“Sakın geç kalma, erken gel” çalıyor, eve dönmekle dönmemek arasında kaldı aklım sanıyordum. Sandalyemden doğrulup, etrafa bakındım. En son, rakımı tazeleyen garsona gülümsemek için doğrulmuştum. Ağaçta, arkadaki yaşlı evin katları arasına gizlenmiş bal rengindekilere bakıp; yerde, yazın tozunu taşıyan ayakkabılarımın altında limon küfüne dönmüş olanlara, sararıp, kararmadan düştükleri için acımıştım.

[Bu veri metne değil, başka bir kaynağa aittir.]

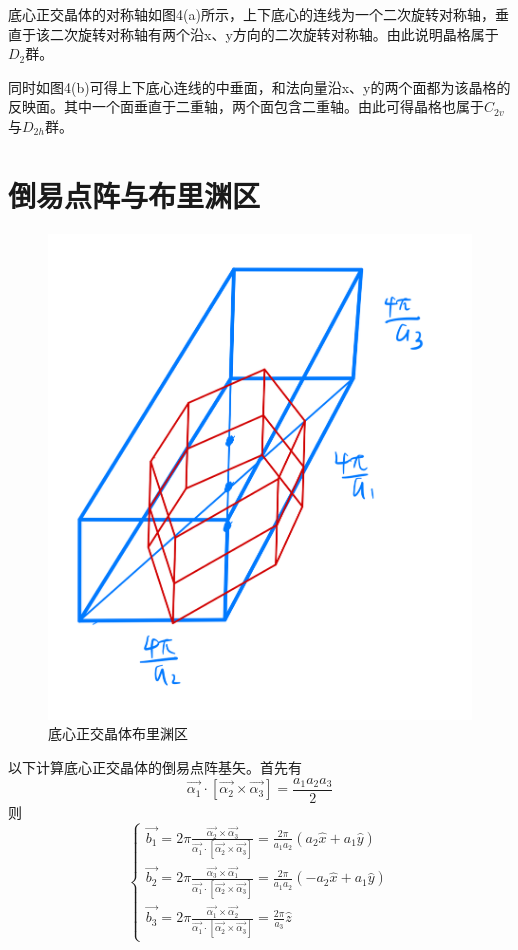 \documentclass{article}
\begin{document}
底心正交晶体的对称轴如图4(a)所示，上下底心的连线为一个二次旋转对称轴，垂直于该二次旋转对称轴有两个沿x、y方向的二次旋转对称轴。由此说明晶格属于$ D_2 $群。


同时如图4(b)可得上下底心连线的中垂面，和法向量沿x、y的两个面都为该晶格的反映面。其中一个面垂直于二重轴，两个面包含二重轴。由此可得晶格也属于$ C_{2v} $与$ D_{2h} $群。

\section{倒易点阵与布里渊区}
	\begin{figure}[!h]
	
	\centering
	\includegraphics[scale=0.2]{布里渊区}
	\caption{\heiti{}底心正交晶体布里渊区}
	
\end{figure}
以下计算底心正交晶体的倒易点阵基矢。首先有
\begin{equation}
	\vec{\alpha_1}\cdot[\vec{\alpha_2}\times\vec{\alpha_3}]=\frac{a_1a_2a_3}{2}
\end{equation}
则
\begin{equation}
	\begin{cases}
		\vec{b_1}=2\pi\frac{\vec{\alpha_2}\times\vec{\alpha_3}}{\vec{\alpha_1}\cdot[\vec{\alpha_2}\times\vec{\alpha_3}]}=\frac{2\pi}{a_1a_2}(a_2\hat{x}+a_1\hat{y})\\
		\vec{b_2}=2\pi\frac{\vec{\alpha_3}\times\vec{\alpha_1}}{\vec{\alpha_1}\cdot[\vec{\alpha_2}\times\vec{\alpha_3}]}=\frac{2\pi}{a_1a_2}(-a_2\hat{x}+a_1\hat{y})\\
		\vec{b_3}=2\pi\frac{\vec{\alpha_1}\times\vec{\alpha_2}}{\vec{\alpha_1}\cdot[\vec{\alpha_2}\times\vec{\alpha_3}]}=\frac{2\pi}{a_3}\hat{z}
	\end{cases}
\end{equation}
\end{document}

“Ne yazıyorsunuz bugün?” der demez, ağzına bir mandal sıkıştırmak için cumbanın içine eğildi. Tekrar görünmesi mi daha uzun geldi, veremeyeceğim yanıtlar içinden bir tanesini seçmek mi? “Bu sıcakta akşam olmadan kururlar” deyiverdim. Bir mandal düşseydi, iyice doğruldum, sanki düşmüş; bir koşuda düşeni kapmış; merdivenleri ikişer üçer çıkıp, kapıya vurmuştum.
“Tahammül kalmadı artık!” Doğrulduğumu düşünmüş olmalıyım ki, şarkının devamı geldi. Çamaşırların en zor uzanılanları kurumuş, içeri alınmıştı işte. Kalanları sallayacak bir rüzgâr yoktu.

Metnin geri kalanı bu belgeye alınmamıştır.